Em um dos casos, Benedito Gonçalves deu uma guinada para decidir em favor de um cliente do escritório de Bermudes, uma holding com sede no Rio que era alvo de uma execução fiscal de mais de 7 milhões de reais. A empresa tentou, sem sucesso, suspender o processo. Os recursos na primeira e na segunda instâncias haviam sido infrutíferos. Até que chegaram ao gabinete do ministro, em 2017. Em outubro, Gonçalves não atendeu o pedido para que o caso fosse examinado pelo STJ. A holding recorreu e, menos de um ano depois, em setembro de 2018, ele tornou sem efeito a decisão anterior e decidiu que o processo deveria, sim, ser julgado pela corte. Já em agosto deste ano, os ministros da 1ª Turma do tribunal se debruçaram sobre o caso. Benedito foi vencido. Entre as dezenas de processos de interesse do escritório de Sergio Bermudes em tramitação no gabinete de Cueva, outro convidado ilustre da festa no Copacabana Palace, um deve ser decidido em breve. Trata-se do recurso de um garimpeiro que perdeu tudo com a tragédia ocorrida em Mariana em 2015 e pede indenização de 40,9 mil reais à Vale. O recurso foi protocolado no STJ exatamente no dia da festa no Rio. Bermudes representa a Vale.

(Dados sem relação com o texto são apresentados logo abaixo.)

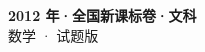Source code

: \documentclass[zihao=-4, a4paper]{ctexart}
\begin{document}
\begin{center}
  {\Large\bfseries 2012 年·全国新课标卷·文科}\\[4pt]
  {\large 数学 · 试题版}
\end{center}
\medskip
{}

\end{document}
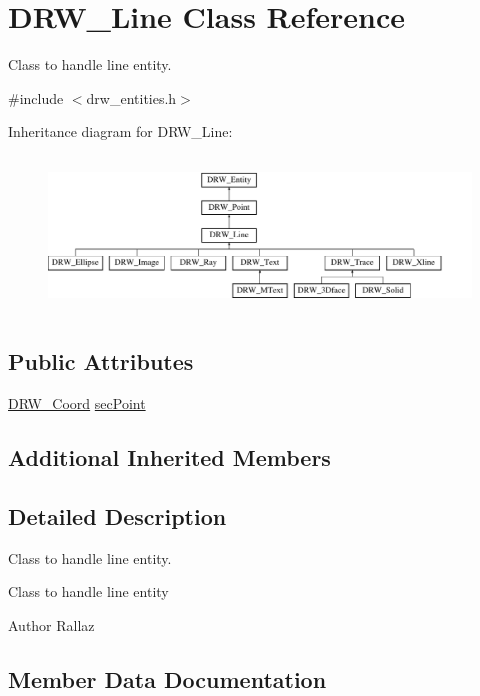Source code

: \hypertarget{class_d_r_w___line}{}\section{D\+R\+W\+\_\+\+Line Class Reference}
\label{class_d_r_w___line}


Class to handle line entity.  




{\ttfamily \#include $<$drw\+\_\+entities.\+h$>$}

Inheritance diagram for D\+R\+W\+\_\+\+Line\+:\begin{figure}[H]
\begin{center}
\leavevmode
\includegraphics[height=4.166667cm]{d8/dc4/class_d_r_w___line}
\end{center}
\end{figure}
\subsection*{Public Attributes}
\begin{DoxyCompactItemize}
\item 
\hyperlink{class_d_r_w___coord}{D\+R\+W\+\_\+\+Coord} \hyperlink{class_d_r_w___line_afba62212864227b610be3e2a4e7ac307}{sec\+Point}
\end{DoxyCompactItemize}
\subsection*{Additional Inherited Members}


\subsection{Detailed Description}
Class to handle line entity. 

Class to handle line entity \begin{DoxyAuthor}{Author}
Rallaz 
\end{DoxyAuthor}


\subsection{Member Data Documentation}
\hypertarget{class_d_r_w___line_afba62212864227b610be3e2a4e7ac307}{}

No passado, o escritório já empregou, por exemplo, filhos do ministro Luiz Fux e do ex-ministro Sepúlveda Pertence, ambos do Supremo. Quando Fux foi escolhido para a corte, por sinal, Sergio Bermudes tratou de organizar uma festa para comemorar. O convescote seria na casa do advogado, no Flamengo. Mas a notícia vazou, acompanhada da informação de que o ministro atuara em processos da lavra de Bermudes, e a festa foi cancelada. Sobrenome é um detalhe importante na banca, que já teve em seus quadros um Orléans e Bragança, descendente da família real. Hoje, no rol de funcionários, destaca-se o nome de Ana Clara Sarney, neta do ex-presidente José Sarney. Há também um filho de Adilson Macabu, desembargador aposentado do TJ do Rio com passagem pelo STJ como ministro convocado. Em Brasília, Macabu chegou a assumir a relatoria do julgamento que anulou outra operação famosa, a Satiagraha, que mirava Daniel Dantas. Bermudes, hoje empregador do filho de Macabu, já foi advogado das empresas do banqueiro. A investigação foi anulada pelo placar de 3 votos a 2. Quem desempatou foi Jorge Mussi, um dos três ministros do STJ presentes à festança de Sergio Bermudes no Copa.